━━ Information supplied

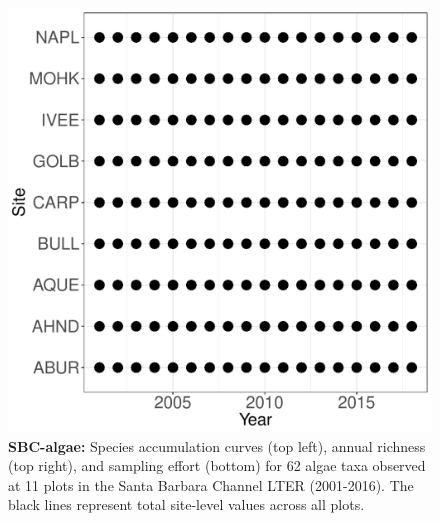 \documentclass[11pt, oneside]{article}
\begin{document}
\begin{figure}[h!]
\includegraphics[scale = 0.4]{sbc-algae-castorani_spatiotemporal_sampling_effort.pdf}

\caption{{\bf SBC-algae:} Species accumulation curves (top left),  annual richness (top right), and sampling effort (bottom)  for 62 algae taxa observed at 11 plots in the Santa Barbara Channel LTER (2001-2016). The black lines represent total site-level values across all plots.}
\label{sbc-algae}
\end{figure}
\end{document}
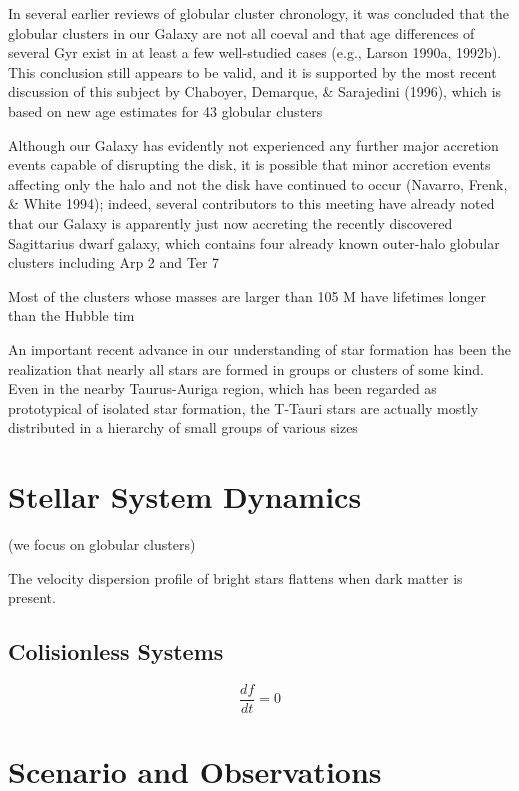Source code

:In several earlier reviews of globular cluster chronology, it was concluded that the globular clusters in our Galaxy are not all coeval and that age differences of several Gyr exist in at least a few well-studied cases (e.g., Larson 1990a, 1992b). This conclusion still appears to be valid, and it is supported by the most recent discussion of this subject by Chaboyer, Demarque, \& Sarajedini (1996), which is based on new age estimates for 43 globular clusters


 Although our Galaxy has evidently not experienced any further major accretion events capable of disrupting the disk, it is possible that minor accretion events affecting only the halo and not the disk have continued to occur (Navarro, Frenk, \& White 1994); indeed, several contributors to this meeting have already noted that our Galaxy is apparently just now accreting the recently discovered Sagittarius dwarf galaxy, which contains four already known outer-halo globular clusters including Arp 2 and Ter 7 

Most of the clusters
whose masses are larger than 105 M have lifetimes longer than the Hubble tim

An important recent advance in our understanding of star formation has
been the realization that nearly all stars are formed in groups or clusters of
some kind. Even in the nearby Taurus-Auriga region, which has been regarded
as prototypical of isolated star formation, the T-Tauri stars are actually mostly
distributed in a hierarchy of small groups of various sizes 



\section{Stellar System Dynamics}

(we focus on globular clusters)

The velocity dispersion profile of bright stars flattens when dark matter is present.

\subsection{Colisionless Systems}

\begin{equation}
\dfrac{df}{dt}=0
\end{equation}


\section{Scenario and Observations}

━━━━

(Directions)
Without any pictures, return the material above exactly.

(Expected answer)
 \documentclass[11pt, oneside]{article}
\begin{document}
\begin{figure}[h!]
\includegraphics[scale = 0.4]{sbc-algae-castorani_spatiotemporal_sampling_effort.pdf}

\caption{{\bf SBC-algae:} Species accumulation curves (top left),  annual richness (top right), and sampling effort (bottom)  for 62 algae taxa observed at 11 plots in the Santa Barbara Channel LTER (2001-2016). The black lines represent total site-level values across all plots.}
\label{sbc-algae}
\end{figure}
\end{document}
Source code

:In several earlier reviews of globular cluster chronology, it was concluded that the globular clusters in our Galaxy are not all coeval and that age differences of several Gyr exist in at least a few well-studied cases (e.g., Larson 1990a, 1992b). This conclusion still appears to be valid, and it is supported by the most recent discussion of this subject by Chaboyer, Demarque, \& Sarajedini (1996), which is based on new age estimates for 43 globular clusters


 Although our Galaxy has evidently not experienced any further major accretion events capable of disrupting the disk, it is possible that minor accretion events affecting only the halo and not the disk have continued to occur (Navarro, Frenk, \& White 1994); indeed, several contributors to this meeting have already noted that our Galaxy is apparently just now accreting the recently discovered Sagittarius dwarf galaxy, which contains four already known outer-halo globular clusters including Arp 2 and Ter 7 

Most of the clusters
whose masses are larger than 105 M have lifetimes longer than the Hubble tim

An important recent advance in our understanding of star formation has
been the realization that nearly all stars are formed in groups or clusters of
some kind. Even in the nearby Taurus-Auriga region, which has been regarded
as prototypical of isolated star formation, the T-Tauri stars are actually mostly
distributed in a hierarchy of small groups of various sizes 



\section{Stellar System Dynamics}

(we focus on globular clusters)

The velocity dispersion profile of bright stars flattens when dark matter is present.

\subsection{Colisionless Systems}

\begin{equation}
\dfrac{df}{dt}=0
\end{equation}


\section{Scenario and Observations}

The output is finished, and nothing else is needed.